→ What to work on:
The records below are to be reproduced word for word.

(Saved data entries)

BEGIN

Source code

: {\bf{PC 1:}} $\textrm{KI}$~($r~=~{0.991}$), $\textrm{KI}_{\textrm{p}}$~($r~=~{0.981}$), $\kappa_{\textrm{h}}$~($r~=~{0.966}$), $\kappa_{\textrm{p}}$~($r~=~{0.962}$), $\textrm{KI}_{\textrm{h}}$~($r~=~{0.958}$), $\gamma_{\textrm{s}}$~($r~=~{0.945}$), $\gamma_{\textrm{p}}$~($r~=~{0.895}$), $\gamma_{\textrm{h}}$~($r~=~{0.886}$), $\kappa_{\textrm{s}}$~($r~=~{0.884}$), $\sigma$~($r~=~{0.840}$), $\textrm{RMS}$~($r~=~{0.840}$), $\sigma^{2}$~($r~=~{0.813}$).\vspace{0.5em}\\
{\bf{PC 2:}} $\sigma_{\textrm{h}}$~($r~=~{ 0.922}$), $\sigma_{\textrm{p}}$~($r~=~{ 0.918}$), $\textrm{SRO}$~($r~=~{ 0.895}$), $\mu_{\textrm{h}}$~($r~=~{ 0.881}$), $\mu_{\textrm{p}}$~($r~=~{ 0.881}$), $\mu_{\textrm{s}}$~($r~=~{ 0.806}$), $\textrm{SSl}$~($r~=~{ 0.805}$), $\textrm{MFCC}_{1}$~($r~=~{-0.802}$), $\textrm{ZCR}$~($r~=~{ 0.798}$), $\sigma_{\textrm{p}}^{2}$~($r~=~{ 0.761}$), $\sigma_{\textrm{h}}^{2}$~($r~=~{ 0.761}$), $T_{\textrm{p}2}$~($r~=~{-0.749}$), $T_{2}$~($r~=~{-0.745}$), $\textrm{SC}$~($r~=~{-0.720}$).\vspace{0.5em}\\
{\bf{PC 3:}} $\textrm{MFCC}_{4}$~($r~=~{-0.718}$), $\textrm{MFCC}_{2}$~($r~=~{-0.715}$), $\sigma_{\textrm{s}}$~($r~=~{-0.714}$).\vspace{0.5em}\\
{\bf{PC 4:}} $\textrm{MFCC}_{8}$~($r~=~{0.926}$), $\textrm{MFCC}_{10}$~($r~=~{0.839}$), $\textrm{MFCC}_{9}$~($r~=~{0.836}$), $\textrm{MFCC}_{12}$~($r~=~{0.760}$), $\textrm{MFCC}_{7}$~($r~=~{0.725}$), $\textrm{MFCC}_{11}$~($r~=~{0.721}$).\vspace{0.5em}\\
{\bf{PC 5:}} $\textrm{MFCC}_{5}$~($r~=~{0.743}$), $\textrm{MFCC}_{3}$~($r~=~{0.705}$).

END

→ Result of this task:
Source code

: {\bf{PC 1:}} $\textrm{KI}$~($r~=~{0.991}$), $\textrm{KI}_{\textrm{p}}$~($r~=~{0.981}$), $\kappa_{\textrm{h}}$~($r~=~{0.966}$), $\kappa_{\textrm{p}}$~($r~=~{0.962}$), $\textrm{KI}_{\textrm{h}}$~($r~=~{0.958}$), $\gamma_{\textrm{s}}$~($r~=~{0.945}$), $\gamma_{\textrm{p}}$~($r~=~{0.895}$), $\gamma_{\textrm{h}}$~($r~=~{0.886}$), $\kappa_{\textrm{s}}$~($r~=~{0.884}$), $\sigma$~($r~=~{0.840}$), $\textrm{RMS}$~($r~=~{0.840}$), $\sigma^{2}$~($r~=~{0.813}$).\vspace{0.5em}\\
{\bf{PC 2:}} $\sigma_{\textrm{h}}$~($r~=~{ 0.922}$), $\sigma_{\textrm{p}}$~($r~=~{ 0.918}$), $\textrm{SRO}$~($r~=~{ 0.895}$), $\mu_{\textrm{h}}$~($r~=~{ 0.881}$), $\mu_{\textrm{p}}$~($r~=~{ 0.881}$), $\mu_{\textrm{s}}$~($r~=~{ 0.806}$), $\textrm{SSl}$~($r~=~{ 0.805}$), $\textrm{MFCC}_{1}$~($r~=~{-0.802}$), $\textrm{ZCR}$~($r~=~{ 0.798}$), $\sigma_{\textrm{p}}^{2}$~($r~=~{ 0.761}$), $\sigma_{\textrm{h}}^{2}$~($r~=~{ 0.761}$), $T_{\textrm{p}2}$~($r~=~{-0.749}$), $T_{2}$~($r~=~{-0.745}$), $\textrm{SC}$~($r~=~{-0.720}$).\vspace{0.5em}\\
{\bf{PC 3:}} $\textrm{MFCC}_{4}$~($r~=~{-0.718}$), $\textrm{MFCC}_{2}$~($r~=~{-0.715}$), $\sigma_{\textrm{s}}$~($r~=~{-0.714}$).\vspace{0.5em}\\
{\bf{PC 4:}} $\textrm{MFCC}_{8}$~($r~=~{0.926}$), $\textrm{MFCC}_{10}$~($r~=~{0.839}$), $\textrm{MFCC}_{9}$~($r~=~{0.836}$), $\textrm{MFCC}_{12}$~($r~=~{0.760}$), $\textrm{MFCC}_{7}$~($r~=~{0.725}$), $\textrm{MFCC}_{11}$~($r~=~{0.721}$).\vspace{0.5em}\\
{\bf{PC 5:}} $\textrm{MFCC}_{5}$~($r~=~{0.743}$), $\textrm{MFCC}_{3}$~($r~=~{0.705}$).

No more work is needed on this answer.